On the day of the Awakening Moon, Serilda stands in the neglected garden of her family’s mill, knowing she may never return. She addresses a nachtkrapp perched in her mother’s hazelnut tree, then walks to her favorite spot by the river. Sensing three nachtkrapp watching from the shadows, she delivers a message for the Erlking: she is not his possession, and this choice is her own. She pulls a vial from her pocket and drinks the potion inside. A nachtkrapp dives at her, scratching her palm and knocking the vial away, but it is too late. As her vision blurs and her pulse slows, she fumbles for an ash branch she left by the riverbank, but her grip fails. She sees the Awakening Moon rising before closing her eyes and releasing the branch.

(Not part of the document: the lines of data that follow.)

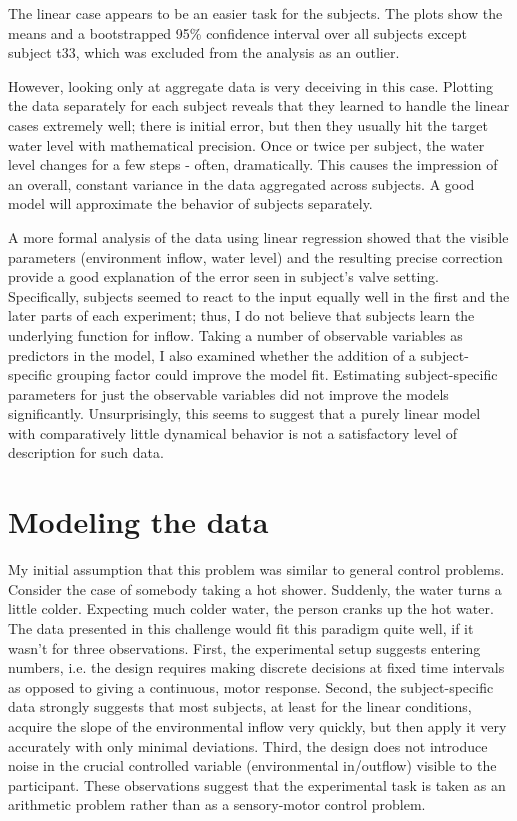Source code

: \documentclass[twocolumn]{article}
\begin{document}
The linear case appears to be an easier task for the subjects.  The plots show the means and a bootstrapped 95\% confidence interval over all subjects except subject t33, which was excluded from the analysis as an outlier.

However, looking only at aggregate data is very deceiving in this case.  Plotting the data separately for each subject reveals that they learned to handle the linear cases extremely well; there is initial error, but then they usually hit the target water level with mathematical precision.  Once or twice per subject, the water level changes for a few steps - often, dramatically.  This causes the impression of an overall, constant variance in the data aggregated across subjects. A good model will approximate the behavior of subjects separately.

A more formal analysis of the data using linear regression showed that the visible parameters (environment inflow, water level) and the resulting precise correction provide a good explanation of the error seen in subject's valve setting.  Specifically, subjects seemed to react to the input equally well in the first and the later parts of each experiment; thus, I do not believe that subjects learn the underlying function  for inflow.  Taking a number of observable variables as predictors in the model, I also examined whether the addition of a subject-specific grouping factor could improve the model fit.  Estimating subject-specific parameters for just the observable variables did not improve the models significantly.  Unsurprisingly, this seems to suggest that a purely linear model with comparatively little dynamical behavior is not a satisfactory level of description for such data.


\section{Modeling the data}
\label{sec:modeling-data}

My initial assumption that this problem was similar to general control problems.  Consider the case of somebody taking a hot shower. Suddenly, the water turns a little colder.  Expecting much colder water, the person cranks up the hot water.  The data presented in this challenge would fit this paradigm quite well, if it wasn't for three observations.  First, the experimental setup suggests entering numbers, i.e. the design requires making discrete decisions at fixed time intervals as opposed to giving a continuous, motor response.  Second, the subject-specific data strongly suggests that most subjects, at least for the linear conditions, acquire the slope of the environmental inflow very quickly, but then apply it very accurately with only minimal deviations.  Third, the design does not introduce noise in the crucial controlled variable (environmental in/outflow) visible to the participant.
These observations suggest that the experimental task is taken as an arithmetic problem rather than as a sensory-motor control problem.
\end{document}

Serilda’s spirit separates from her body, and she watches herself die peacefully. Her spirit begins to dissolve until she sees Velos, the god of death, beckoning from across the river with a lantern. She steps forward but feels the ash branch underfoot and, remembering Madam Sauer’s warning not to let go, grips it and tethers herself to the mortal world. As a spirit, Serilda spends hours unable to interact with the living. After nightfall, the Wild Hunt arrives and finds her body. The Erlking dismounts and kneels over her corpse once before the hunt departs. At dawn, Madam Sauer revives Serilda, who discovers the Erlking left a gold-tipped arrow in her hand.
Serilda tells Madam Sauer that the Erlking believes she is dead. The witch warns her to hide until the next full moon and never return to Märchenfeld. Suddenly, Thomas rides up in a panic—his brother Hans has gone missing during the night. Serilda realizes that the Wild Hunt took him and joins Thomas to search. At the Weber farm, she finds the family distraught; Anna is also missing. Understanding that the Erlking targeted the children she loves as punishment, she rides through Märchenfeld and sees signs that Gerdrut, Fricz, and Nickel are also gone. On the road to the Aschen Wood, she discovers the bodies of Anna, Fricz, Hans, and Nickel—all with their hearts torn out. Gerdrut is nowhere to be found.
Convinced the Erlking has taken Gerdrut behind the veil alive, Serilda rides to Adalheid, consumed with guilt and rage. She confirms that no other children were taken and storms to the castle ruins. In the throne room, she reflects that her past lies—about Madam Sauer being a witch and herself being marked by Wyrdith—have come true, and wonders if her true gift is to spin stories and turn them into truth. She narrates the tale of the castle’s fall: a prince failed to save his sister from the Wild Hunt but killed the huntress, Perchta. In revenge, the Erlking massacred the castle’s inhabitants and cursed the prince with a gold-tipped arrow, tethering his spirit and erasing all memory of him and his family. Serilda realizes she has spun the story of Gild’s past. As she speaks, blood manifests in the air, forming a doorway that allows her to step through the veil.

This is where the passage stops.